All three variants measure performance across five core metrics:

  • Coverage
  • Alignment
  • Hallucination
  • Relevance
  • Bias/Toxicity

Scores are calculated using traditional ML techniques like precision, recall, and F1 score. Weightings can be adjusted with sliders.


:robot: Supported Judge Models

The evaluator currently supports:

  • GPT-4.1 Mini (OpenAI)
  • Claude (Anthropic)
  • DeepSeek

You can run single or multi-model evaluations, and the system outputs:

  • Metric scores
  • Token usage
  • JSON-format explanations
  • Downloadable results

:bulb: Real-Time Demo Highlights

  • Evaluations typically run in ~90–100 seconds depending on model selection.
  • The tool accurately identified mismatched summaries (e.g., one that sounded right but was from a different subdomain).
  • Claude-4 showed particularly strong performance in hallucination detection during tests.

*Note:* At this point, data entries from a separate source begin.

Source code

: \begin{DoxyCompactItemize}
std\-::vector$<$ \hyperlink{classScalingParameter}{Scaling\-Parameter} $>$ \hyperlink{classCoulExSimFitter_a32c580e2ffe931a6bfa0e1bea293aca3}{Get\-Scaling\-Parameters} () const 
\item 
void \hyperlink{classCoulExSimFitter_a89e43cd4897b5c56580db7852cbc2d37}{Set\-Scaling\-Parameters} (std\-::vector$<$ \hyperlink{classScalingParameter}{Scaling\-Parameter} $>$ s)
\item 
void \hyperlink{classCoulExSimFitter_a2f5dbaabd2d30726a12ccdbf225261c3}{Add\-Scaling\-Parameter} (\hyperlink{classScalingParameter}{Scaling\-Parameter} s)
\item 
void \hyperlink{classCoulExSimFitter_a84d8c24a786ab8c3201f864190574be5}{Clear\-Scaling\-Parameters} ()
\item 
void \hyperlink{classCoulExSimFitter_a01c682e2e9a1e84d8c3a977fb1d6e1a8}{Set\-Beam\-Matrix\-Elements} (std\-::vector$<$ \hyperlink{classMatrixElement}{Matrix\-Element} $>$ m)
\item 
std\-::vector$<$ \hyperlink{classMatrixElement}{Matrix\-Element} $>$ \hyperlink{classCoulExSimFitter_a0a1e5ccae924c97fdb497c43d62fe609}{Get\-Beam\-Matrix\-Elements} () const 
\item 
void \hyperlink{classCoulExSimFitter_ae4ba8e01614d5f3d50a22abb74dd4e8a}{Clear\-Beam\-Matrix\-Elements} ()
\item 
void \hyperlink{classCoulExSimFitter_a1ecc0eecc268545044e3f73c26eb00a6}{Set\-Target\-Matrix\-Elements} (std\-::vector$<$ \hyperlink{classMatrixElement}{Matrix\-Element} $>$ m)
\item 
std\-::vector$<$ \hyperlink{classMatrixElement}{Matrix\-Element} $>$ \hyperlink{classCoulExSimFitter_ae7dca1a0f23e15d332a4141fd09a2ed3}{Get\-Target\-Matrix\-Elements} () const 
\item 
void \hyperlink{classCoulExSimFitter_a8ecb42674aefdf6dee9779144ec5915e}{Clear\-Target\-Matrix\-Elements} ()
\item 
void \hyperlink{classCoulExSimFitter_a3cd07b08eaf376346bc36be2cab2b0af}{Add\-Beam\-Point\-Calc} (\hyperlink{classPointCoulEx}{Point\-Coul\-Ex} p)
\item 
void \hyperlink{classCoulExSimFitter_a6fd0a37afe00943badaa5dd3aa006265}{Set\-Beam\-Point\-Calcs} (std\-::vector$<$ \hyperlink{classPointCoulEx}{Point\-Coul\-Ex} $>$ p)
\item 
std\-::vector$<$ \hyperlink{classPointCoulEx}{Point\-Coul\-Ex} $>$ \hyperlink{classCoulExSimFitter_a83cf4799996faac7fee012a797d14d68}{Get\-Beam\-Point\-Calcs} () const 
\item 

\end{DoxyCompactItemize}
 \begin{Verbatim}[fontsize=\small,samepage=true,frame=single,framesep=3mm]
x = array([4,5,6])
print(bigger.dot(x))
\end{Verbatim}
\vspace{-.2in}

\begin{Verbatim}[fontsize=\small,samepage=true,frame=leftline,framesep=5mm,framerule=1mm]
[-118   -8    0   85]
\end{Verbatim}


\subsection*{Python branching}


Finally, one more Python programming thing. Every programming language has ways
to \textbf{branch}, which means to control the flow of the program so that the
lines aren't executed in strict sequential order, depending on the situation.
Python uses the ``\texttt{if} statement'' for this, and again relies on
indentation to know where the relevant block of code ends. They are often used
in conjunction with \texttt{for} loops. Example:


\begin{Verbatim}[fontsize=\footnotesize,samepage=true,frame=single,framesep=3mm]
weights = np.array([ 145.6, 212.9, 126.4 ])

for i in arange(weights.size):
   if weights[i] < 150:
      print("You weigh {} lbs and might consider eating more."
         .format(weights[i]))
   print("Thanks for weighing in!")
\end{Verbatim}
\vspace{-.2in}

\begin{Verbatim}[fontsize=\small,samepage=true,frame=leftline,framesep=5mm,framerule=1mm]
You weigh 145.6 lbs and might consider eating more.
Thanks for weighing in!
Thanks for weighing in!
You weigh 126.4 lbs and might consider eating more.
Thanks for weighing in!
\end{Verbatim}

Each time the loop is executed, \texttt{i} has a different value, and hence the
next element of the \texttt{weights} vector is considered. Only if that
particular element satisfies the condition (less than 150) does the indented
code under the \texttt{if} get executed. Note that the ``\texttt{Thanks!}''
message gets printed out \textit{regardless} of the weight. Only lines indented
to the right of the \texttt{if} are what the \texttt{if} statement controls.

:hammer_and_wrench: Status & Next Steps

  • TwinLock, JudgeLock, and Parallax-DJ are completed and functioning.
  • The developer is finalizing documentation and preparing the Hugging Face Space for public use.
  • Once tested by the team, the tool will be made freely accessible.

:crystal_ball: What’s Next: JudgeLock Ultra & Beyond

  • A more advanced evaluator variant (“JudgeLock Ultra”) is in the works, using reasoning-heavy models for deeper evaluation.
  • Future directions may include expanding beyond summarization to evaluate models for other use cases like therapy, coaching, and chatbot performance.

:compass: Strategic Direction

David suggests the focus should now shift from refining a single use case to expanding into multiple use cases, making BrainDrive ModelMatch a go-to tool for benchmarking models across various real-world applications.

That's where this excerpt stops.